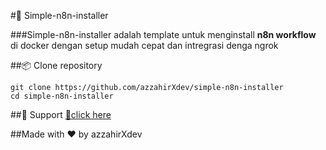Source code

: #🚀 Simple-n8n-installer 

###Simple-n8n-installer adalah template untuk menginstall **n8n workflow** di docker dengan setup mudah cepat dan intregrasi denga ngrok

##📦 Clone repository

```
git clone https://github.com/azzahirXdev/simple-n8n-installer
cd simple-n8n-installer
```


##💖 Support
[💖click here](https://saweria.co/andreazzahir)

##Made with ❤️ by azzahirXdev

☆ ☆ ☆ ☆ ☆ ☆ ☆

- **Your assignment**:
Every entry should be returned exactly as written, minus the pictures.

- **Answer to this problem**:
Source code

: #🚀 Simple-n8n-installer 

###Simple-n8n-installer adalah template untuk menginstall **n8n workflow** di docker dengan setup mudah cepat dan intregrasi denga ngrok

##📦 Clone repository

```
git clone https://github.com/azzahirXdev/simple-n8n-installer
cd simple-n8n-installer
```


##💖 Support
[💖click here](https://saweria.co/andreazzahir)

##Made with ❤️ by azzahirXdev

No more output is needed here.